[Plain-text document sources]
□ □ □ □ □

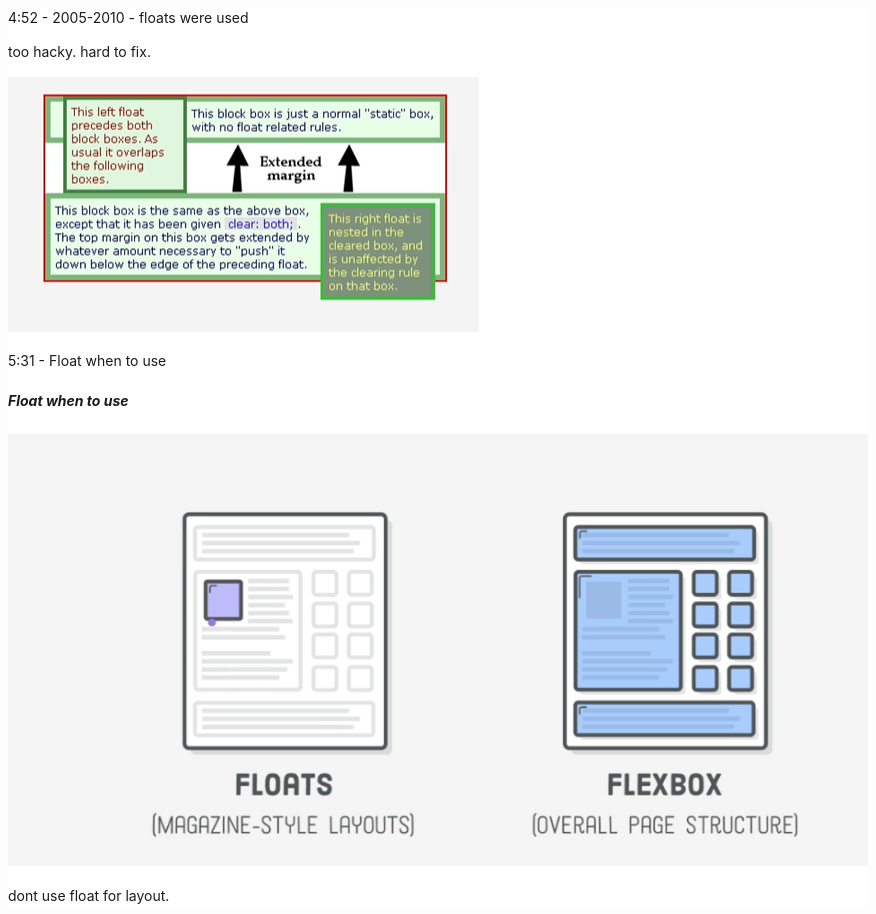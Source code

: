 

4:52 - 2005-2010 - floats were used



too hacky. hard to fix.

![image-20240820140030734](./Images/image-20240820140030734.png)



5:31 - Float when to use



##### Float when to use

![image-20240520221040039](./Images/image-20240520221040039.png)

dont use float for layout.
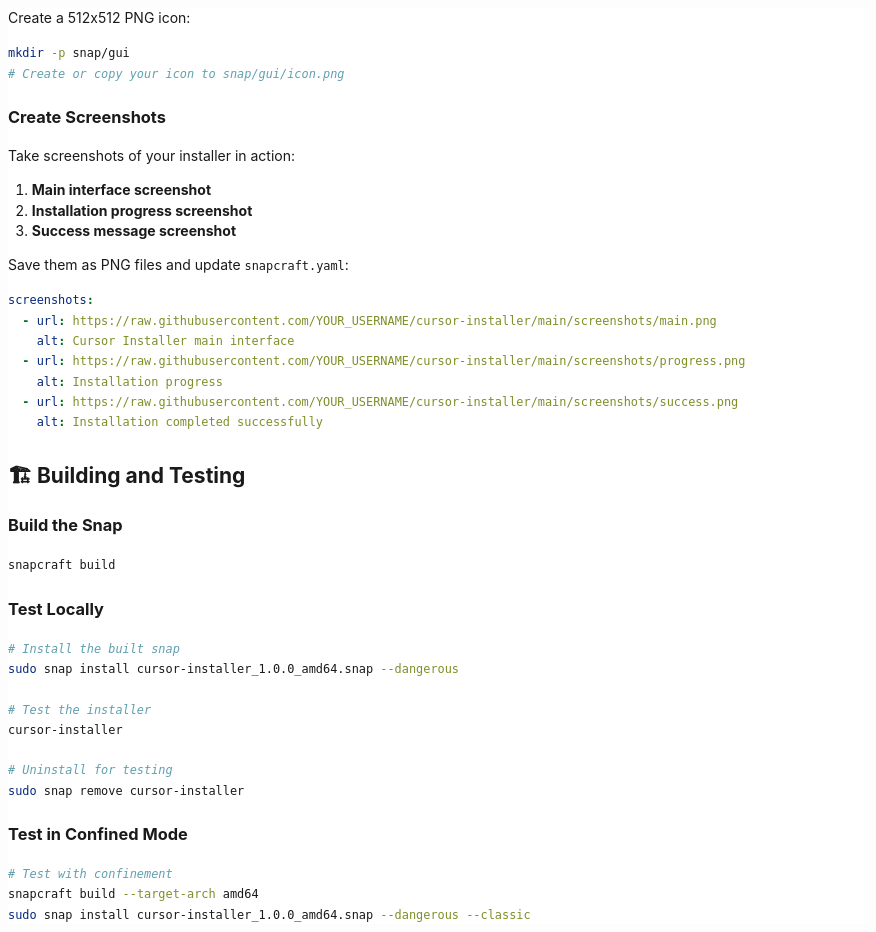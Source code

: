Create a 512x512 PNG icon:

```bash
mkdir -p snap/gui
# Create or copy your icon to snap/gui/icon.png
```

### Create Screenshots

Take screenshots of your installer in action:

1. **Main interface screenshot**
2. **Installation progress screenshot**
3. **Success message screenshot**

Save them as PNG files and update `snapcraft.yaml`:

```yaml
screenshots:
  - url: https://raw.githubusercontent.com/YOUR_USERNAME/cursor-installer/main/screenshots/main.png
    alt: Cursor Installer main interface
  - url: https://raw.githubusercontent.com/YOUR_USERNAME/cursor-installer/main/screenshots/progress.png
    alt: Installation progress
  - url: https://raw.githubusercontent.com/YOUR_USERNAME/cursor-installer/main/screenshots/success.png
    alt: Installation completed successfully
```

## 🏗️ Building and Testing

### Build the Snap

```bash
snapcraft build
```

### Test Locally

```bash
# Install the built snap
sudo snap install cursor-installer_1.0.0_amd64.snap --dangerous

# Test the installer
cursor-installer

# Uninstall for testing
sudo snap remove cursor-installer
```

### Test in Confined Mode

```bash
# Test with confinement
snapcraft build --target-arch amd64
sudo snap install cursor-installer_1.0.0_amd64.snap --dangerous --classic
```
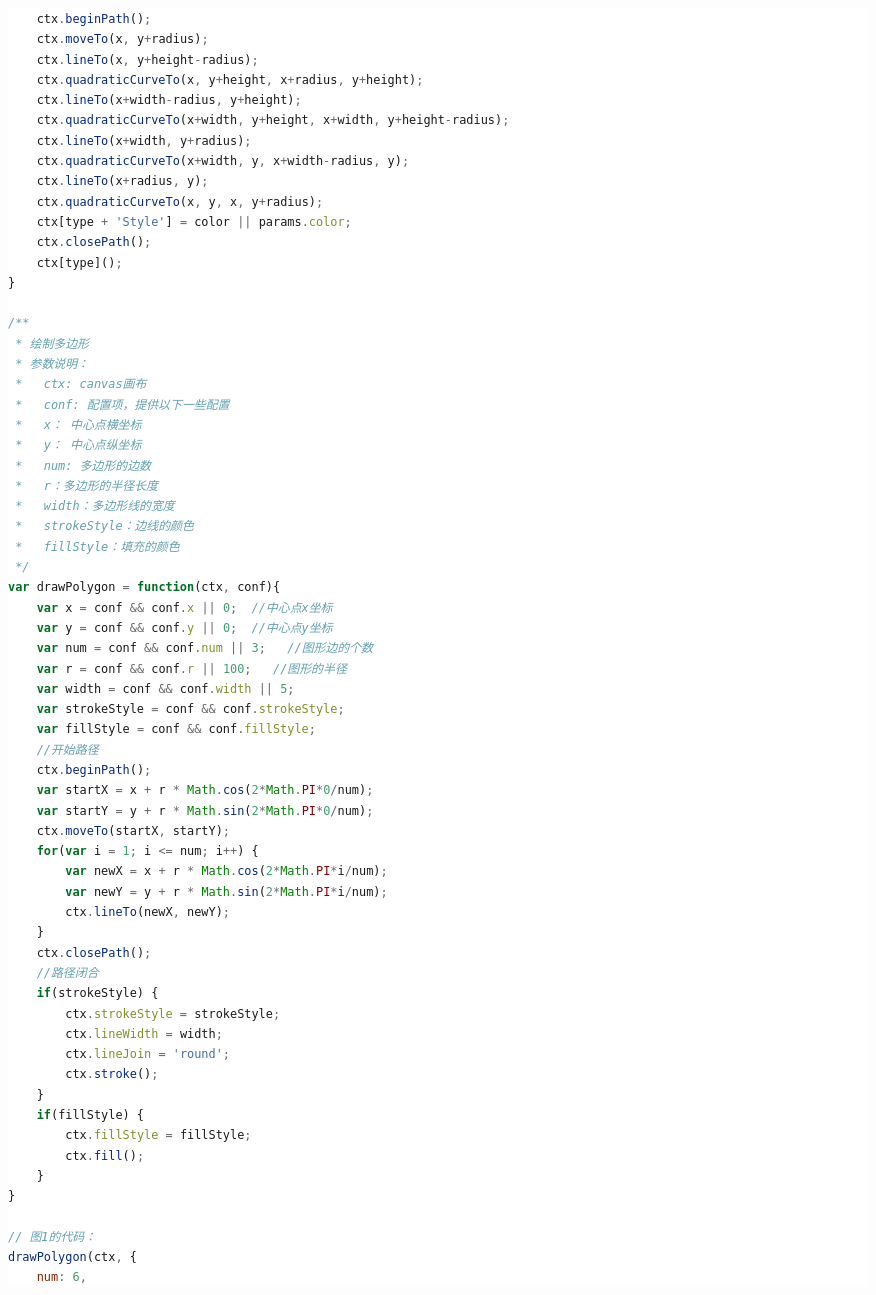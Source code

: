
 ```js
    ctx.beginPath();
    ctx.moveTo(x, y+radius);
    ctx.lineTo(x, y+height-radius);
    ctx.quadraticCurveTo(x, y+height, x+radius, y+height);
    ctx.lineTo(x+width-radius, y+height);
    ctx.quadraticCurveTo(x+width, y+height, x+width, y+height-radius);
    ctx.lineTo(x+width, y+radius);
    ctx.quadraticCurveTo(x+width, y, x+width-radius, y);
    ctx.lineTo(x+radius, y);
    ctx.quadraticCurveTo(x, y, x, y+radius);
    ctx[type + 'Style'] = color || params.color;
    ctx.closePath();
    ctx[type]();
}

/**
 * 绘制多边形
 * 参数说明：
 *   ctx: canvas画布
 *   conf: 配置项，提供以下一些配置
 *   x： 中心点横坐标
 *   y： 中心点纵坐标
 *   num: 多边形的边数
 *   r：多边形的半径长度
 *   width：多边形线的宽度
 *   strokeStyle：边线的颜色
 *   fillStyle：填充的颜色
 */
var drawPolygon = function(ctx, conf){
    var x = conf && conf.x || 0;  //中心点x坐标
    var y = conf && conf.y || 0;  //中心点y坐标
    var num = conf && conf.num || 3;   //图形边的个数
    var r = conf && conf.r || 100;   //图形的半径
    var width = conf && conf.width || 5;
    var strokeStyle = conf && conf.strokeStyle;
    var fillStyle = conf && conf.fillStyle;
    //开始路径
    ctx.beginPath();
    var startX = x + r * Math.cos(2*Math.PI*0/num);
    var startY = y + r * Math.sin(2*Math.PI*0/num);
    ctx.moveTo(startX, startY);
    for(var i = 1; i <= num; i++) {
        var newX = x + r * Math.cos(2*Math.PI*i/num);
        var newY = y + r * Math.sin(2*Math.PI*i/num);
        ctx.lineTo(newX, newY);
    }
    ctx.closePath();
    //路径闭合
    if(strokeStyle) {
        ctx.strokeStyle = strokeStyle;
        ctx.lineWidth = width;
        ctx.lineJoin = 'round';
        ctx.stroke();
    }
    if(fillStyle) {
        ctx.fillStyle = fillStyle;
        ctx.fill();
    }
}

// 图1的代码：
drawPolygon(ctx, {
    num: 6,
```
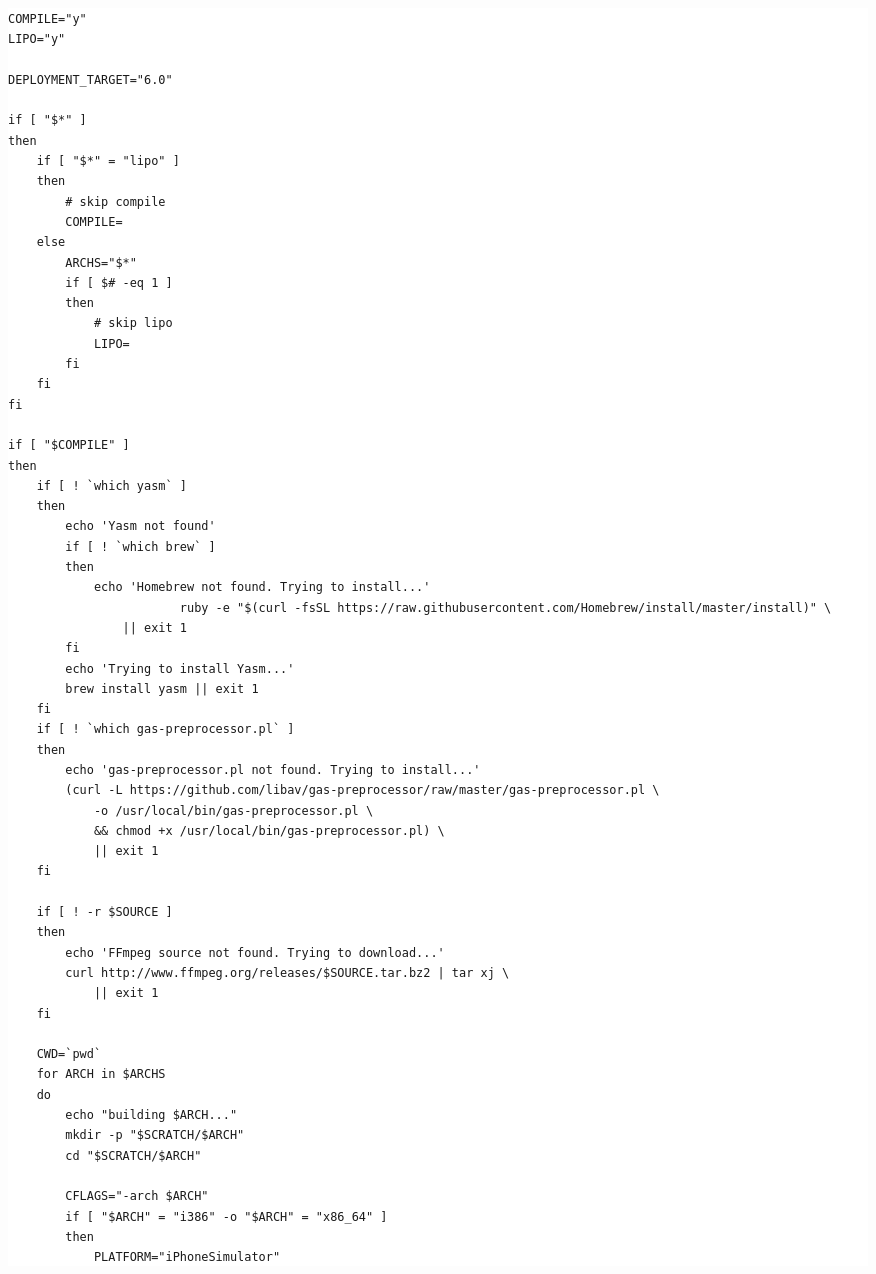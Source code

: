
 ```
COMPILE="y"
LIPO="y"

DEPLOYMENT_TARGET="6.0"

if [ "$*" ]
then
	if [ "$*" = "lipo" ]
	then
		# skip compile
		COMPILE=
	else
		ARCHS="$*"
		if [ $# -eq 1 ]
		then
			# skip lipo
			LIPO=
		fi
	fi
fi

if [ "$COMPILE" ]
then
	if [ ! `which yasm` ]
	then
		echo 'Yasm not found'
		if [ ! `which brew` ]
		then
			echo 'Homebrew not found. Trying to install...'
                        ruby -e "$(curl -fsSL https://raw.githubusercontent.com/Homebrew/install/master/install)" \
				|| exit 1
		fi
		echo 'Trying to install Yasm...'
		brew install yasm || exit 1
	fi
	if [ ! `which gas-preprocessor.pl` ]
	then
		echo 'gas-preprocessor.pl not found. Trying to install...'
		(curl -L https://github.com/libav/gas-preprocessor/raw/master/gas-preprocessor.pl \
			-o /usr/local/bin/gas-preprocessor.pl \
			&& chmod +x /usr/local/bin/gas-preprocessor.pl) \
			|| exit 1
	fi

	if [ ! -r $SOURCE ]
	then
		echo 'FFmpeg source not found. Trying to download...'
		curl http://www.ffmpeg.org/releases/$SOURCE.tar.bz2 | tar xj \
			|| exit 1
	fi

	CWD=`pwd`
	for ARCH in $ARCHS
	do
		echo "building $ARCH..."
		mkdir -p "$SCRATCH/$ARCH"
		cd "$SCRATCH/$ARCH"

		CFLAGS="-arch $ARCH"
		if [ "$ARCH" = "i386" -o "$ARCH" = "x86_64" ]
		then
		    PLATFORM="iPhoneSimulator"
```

□ □ □ □ □

### YOUR GOAL:
Across all the records above, count the lines that contain "fillStyle" and reply with only the number.

### SOLUTION TO THE EXERCISE:
4